▶ _Work request_
Please write out exactly the lines of the data below from the line holding "new command for" through the line holding "So. How to do this?", and leave out the rest.
───── Input material
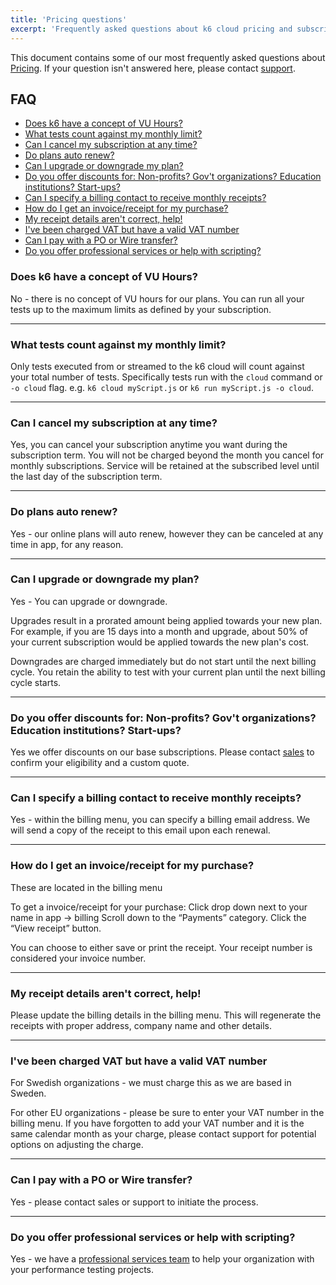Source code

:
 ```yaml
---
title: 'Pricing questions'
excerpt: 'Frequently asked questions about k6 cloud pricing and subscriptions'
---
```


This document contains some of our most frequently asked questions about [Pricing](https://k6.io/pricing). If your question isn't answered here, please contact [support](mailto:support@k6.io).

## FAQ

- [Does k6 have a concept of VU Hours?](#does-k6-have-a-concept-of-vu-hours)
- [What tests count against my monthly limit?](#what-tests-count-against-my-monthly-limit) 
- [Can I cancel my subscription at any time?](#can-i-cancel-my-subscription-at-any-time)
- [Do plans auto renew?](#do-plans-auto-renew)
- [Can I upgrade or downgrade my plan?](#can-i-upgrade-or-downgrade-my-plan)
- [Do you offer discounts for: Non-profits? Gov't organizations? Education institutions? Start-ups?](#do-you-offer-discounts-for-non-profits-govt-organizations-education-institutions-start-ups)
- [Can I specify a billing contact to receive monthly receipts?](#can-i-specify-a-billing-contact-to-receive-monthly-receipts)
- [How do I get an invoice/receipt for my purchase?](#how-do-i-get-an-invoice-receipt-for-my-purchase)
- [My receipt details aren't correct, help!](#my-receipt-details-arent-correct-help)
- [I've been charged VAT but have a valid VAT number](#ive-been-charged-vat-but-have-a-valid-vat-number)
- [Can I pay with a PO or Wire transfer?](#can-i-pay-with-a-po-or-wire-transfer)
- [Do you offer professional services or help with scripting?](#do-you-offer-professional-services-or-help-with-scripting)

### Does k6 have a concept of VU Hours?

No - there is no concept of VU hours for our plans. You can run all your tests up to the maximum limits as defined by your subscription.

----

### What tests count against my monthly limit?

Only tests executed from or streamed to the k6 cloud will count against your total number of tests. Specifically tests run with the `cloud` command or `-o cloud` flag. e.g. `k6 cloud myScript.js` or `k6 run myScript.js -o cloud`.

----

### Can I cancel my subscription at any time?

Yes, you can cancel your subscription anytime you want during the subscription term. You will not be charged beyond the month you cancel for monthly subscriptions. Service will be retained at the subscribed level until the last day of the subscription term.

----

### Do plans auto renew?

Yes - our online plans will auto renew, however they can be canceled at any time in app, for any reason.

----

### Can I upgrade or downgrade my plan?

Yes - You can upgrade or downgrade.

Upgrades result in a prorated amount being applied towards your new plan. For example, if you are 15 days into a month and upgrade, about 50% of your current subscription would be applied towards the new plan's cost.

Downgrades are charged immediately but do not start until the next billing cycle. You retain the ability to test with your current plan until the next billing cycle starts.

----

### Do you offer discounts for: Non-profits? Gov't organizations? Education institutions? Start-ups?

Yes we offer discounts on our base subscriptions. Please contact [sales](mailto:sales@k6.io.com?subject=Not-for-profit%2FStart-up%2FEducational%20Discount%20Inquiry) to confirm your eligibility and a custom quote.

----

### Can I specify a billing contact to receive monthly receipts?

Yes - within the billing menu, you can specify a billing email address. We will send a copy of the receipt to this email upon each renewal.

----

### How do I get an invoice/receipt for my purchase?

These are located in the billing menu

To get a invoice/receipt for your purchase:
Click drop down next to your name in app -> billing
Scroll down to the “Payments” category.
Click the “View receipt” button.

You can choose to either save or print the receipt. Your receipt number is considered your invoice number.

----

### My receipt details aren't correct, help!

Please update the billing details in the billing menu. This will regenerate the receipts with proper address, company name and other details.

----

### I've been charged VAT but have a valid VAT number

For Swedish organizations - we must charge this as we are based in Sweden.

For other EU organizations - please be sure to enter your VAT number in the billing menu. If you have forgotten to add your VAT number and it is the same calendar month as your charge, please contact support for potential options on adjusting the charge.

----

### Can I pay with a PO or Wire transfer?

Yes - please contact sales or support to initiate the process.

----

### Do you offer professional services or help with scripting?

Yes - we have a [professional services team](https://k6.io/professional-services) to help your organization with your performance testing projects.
──────────
───── Input material
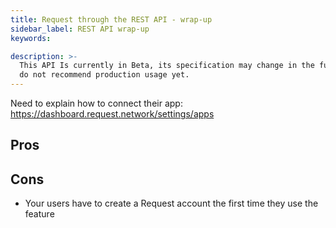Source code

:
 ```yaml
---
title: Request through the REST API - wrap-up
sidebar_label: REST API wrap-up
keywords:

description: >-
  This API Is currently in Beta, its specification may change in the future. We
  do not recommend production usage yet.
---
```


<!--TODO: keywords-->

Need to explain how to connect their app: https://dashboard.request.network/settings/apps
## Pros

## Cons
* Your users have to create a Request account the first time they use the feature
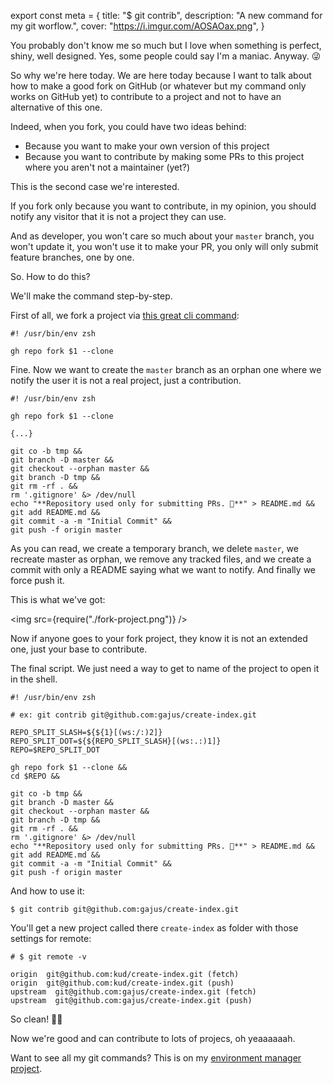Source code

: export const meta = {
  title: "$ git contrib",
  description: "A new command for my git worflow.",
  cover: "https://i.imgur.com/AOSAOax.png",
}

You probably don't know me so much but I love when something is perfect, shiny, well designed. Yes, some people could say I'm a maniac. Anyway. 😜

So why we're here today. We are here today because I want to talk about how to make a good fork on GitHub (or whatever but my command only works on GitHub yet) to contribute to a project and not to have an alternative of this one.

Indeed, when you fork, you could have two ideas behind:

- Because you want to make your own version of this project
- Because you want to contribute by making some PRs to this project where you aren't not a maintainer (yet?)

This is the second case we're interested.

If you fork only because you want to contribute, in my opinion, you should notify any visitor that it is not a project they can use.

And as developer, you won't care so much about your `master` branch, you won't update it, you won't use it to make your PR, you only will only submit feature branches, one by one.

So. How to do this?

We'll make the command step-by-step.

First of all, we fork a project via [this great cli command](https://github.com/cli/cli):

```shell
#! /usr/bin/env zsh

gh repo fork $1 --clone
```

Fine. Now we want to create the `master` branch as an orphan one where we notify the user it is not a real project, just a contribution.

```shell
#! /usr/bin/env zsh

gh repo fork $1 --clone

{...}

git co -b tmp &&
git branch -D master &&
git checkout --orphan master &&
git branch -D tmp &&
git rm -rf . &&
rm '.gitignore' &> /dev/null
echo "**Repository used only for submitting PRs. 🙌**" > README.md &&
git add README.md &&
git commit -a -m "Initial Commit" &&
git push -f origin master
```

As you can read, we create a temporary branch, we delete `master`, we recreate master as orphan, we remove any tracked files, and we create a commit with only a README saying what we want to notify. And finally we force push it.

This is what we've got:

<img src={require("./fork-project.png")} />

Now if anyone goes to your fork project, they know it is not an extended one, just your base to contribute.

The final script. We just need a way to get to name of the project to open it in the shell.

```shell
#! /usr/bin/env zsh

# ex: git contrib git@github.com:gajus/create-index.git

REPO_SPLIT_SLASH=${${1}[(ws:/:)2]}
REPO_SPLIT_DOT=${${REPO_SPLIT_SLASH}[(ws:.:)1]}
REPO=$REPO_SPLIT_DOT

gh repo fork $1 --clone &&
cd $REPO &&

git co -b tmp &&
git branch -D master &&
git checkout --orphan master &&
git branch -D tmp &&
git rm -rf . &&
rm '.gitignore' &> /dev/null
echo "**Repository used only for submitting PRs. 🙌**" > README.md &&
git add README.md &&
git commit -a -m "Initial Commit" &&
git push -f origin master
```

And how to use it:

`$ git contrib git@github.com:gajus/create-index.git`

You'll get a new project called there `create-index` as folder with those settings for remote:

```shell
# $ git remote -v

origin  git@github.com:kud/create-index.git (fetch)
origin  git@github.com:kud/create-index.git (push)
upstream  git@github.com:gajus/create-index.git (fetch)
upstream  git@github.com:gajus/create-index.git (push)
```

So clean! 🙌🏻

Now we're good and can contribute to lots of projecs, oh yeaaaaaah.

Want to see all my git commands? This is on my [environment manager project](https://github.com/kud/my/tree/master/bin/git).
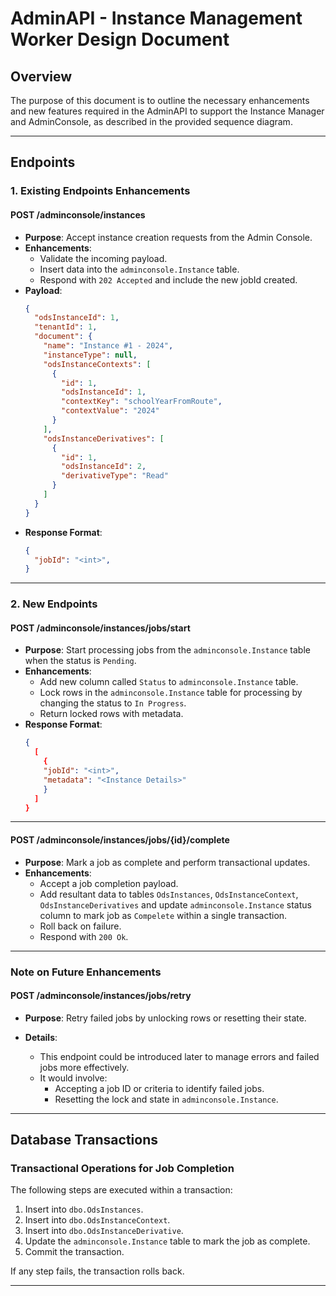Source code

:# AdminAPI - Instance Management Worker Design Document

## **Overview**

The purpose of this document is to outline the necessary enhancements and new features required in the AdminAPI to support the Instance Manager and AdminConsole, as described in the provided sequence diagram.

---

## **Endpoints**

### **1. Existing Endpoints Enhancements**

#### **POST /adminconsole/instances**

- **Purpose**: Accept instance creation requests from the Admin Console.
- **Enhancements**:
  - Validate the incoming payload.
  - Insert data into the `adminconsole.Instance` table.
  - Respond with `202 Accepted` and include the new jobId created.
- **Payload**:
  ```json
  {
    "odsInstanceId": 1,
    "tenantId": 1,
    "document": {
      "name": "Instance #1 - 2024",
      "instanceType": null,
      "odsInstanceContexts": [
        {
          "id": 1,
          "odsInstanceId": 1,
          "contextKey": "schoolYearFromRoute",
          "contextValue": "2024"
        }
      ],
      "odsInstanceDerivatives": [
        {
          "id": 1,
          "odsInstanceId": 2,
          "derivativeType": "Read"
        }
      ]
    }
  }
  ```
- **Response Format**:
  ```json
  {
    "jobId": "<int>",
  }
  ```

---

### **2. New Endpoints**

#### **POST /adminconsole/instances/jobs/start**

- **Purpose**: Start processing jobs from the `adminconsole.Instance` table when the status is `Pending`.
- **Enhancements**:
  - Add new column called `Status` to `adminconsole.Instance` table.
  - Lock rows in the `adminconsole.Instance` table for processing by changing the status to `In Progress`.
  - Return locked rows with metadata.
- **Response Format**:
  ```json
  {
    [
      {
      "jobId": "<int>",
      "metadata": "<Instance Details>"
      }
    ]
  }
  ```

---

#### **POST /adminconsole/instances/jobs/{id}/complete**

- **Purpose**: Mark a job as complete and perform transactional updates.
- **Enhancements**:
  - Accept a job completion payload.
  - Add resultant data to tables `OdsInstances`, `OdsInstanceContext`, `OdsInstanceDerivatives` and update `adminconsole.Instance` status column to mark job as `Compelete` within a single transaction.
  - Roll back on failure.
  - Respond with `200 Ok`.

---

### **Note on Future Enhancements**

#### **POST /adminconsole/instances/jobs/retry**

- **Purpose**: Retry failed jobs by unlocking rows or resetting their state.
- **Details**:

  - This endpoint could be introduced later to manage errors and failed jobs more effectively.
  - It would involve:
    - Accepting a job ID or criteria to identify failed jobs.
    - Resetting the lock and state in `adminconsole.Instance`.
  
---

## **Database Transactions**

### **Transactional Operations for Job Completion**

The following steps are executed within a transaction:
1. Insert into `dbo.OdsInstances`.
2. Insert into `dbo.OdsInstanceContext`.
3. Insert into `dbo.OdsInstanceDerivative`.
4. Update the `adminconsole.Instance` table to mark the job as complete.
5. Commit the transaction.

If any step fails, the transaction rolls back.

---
──────────
▶ _Solution_
  description: "A new command for my git worflow.",
  cover: "https://i.imgur.com/AOSAOax.png",
}

You probably don't know me so much but I love when something is perfect, shiny, well designed. Yes, some people could say I'm a maniac. Anyway. 😜

So why we're here today. We are here today because I want to talk about how to make a good fork on GitHub (or whatever but my command only works on GitHub yet) to contribute to a project and not to have an alternative of this one.

Indeed, when you fork, you could have two ideas behind:

- Because you want to make your own version of this project
- Because you want to contribute by making some PRs to this project where you aren't not a maintainer (yet?)

This is the second case we're interested.

If you fork only because you want to contribute, in my opinion, you should notify any visitor that it is not a project they can use.

And as developer, you won't care so much about your `master` branch, you won't update it, you won't use it to make your PR, you only will only submit feature branches, one by one.

So. How to do this?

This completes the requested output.